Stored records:
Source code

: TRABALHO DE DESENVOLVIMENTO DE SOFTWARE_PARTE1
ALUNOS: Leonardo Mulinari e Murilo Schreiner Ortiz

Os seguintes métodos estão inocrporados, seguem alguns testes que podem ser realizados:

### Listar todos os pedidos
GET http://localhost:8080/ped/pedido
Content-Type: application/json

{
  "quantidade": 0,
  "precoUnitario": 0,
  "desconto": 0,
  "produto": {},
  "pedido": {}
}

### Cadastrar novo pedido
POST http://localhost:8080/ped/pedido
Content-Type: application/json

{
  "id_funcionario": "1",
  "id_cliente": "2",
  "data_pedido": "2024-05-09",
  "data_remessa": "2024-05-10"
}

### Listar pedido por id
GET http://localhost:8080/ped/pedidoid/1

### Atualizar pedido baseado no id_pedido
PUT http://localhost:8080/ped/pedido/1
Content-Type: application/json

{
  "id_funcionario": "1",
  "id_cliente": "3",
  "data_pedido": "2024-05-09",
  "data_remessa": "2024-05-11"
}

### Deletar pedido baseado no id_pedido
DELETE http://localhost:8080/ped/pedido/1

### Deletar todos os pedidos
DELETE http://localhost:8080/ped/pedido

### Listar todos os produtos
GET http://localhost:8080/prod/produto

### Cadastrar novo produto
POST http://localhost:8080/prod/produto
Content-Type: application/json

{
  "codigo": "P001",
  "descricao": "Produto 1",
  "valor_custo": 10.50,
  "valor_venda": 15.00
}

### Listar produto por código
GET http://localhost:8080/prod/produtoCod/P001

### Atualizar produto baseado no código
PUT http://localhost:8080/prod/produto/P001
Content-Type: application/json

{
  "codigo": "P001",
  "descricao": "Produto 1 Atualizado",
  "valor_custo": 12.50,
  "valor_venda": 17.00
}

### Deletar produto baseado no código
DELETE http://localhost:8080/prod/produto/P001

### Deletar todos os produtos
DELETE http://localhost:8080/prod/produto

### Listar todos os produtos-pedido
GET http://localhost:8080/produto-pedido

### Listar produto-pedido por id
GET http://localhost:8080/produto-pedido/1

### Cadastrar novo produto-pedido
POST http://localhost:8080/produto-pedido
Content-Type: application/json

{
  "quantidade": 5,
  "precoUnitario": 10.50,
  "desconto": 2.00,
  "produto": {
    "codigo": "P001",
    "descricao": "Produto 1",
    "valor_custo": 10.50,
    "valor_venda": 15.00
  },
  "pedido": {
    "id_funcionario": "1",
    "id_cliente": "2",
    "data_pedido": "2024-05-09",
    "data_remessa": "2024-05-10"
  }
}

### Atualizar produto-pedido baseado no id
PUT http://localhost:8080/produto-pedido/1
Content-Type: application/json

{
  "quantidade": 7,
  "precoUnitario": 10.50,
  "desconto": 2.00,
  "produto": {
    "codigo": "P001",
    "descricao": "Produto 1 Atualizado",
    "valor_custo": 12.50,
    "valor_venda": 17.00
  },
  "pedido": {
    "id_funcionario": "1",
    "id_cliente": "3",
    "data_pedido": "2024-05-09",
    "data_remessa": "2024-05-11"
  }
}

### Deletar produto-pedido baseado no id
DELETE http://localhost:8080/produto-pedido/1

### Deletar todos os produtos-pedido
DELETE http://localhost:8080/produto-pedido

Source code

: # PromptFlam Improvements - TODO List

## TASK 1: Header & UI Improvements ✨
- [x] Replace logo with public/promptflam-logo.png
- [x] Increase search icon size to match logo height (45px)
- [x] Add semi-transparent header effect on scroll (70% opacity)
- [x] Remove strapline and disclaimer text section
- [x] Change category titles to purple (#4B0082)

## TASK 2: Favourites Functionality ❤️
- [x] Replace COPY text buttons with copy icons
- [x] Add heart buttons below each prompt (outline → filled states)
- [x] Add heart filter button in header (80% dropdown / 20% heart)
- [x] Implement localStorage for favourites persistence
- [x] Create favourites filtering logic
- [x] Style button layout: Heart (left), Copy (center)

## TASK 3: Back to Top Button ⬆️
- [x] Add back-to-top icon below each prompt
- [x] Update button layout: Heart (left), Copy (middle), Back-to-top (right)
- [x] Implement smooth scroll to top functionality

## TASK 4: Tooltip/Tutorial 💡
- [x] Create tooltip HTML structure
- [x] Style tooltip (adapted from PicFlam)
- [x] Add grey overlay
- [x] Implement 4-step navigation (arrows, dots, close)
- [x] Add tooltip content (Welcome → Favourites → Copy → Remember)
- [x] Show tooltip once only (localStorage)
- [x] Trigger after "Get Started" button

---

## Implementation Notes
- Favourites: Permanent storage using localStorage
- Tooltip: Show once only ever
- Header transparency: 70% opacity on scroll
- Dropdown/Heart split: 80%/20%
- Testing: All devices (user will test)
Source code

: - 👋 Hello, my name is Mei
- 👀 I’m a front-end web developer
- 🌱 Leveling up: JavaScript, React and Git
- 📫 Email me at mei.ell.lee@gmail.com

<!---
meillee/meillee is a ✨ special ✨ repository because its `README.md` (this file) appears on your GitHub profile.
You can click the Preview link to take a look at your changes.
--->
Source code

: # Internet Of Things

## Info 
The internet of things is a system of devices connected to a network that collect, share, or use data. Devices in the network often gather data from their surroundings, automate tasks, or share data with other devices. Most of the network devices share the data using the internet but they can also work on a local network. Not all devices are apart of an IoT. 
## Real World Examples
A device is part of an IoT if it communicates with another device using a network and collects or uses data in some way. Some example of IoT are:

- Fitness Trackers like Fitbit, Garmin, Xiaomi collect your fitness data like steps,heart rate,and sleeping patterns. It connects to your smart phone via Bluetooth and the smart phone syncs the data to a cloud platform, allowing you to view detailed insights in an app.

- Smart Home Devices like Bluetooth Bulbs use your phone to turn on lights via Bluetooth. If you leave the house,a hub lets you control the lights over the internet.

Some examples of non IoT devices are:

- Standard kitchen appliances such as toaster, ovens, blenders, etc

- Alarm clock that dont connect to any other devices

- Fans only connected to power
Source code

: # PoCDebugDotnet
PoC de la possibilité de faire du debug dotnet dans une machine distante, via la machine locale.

Your instructions:
The required output is a copy of each line in the records where the string "pedidos" occurs.

Reply:
### Listar todos os pedidos
### Deletar todos os pedidos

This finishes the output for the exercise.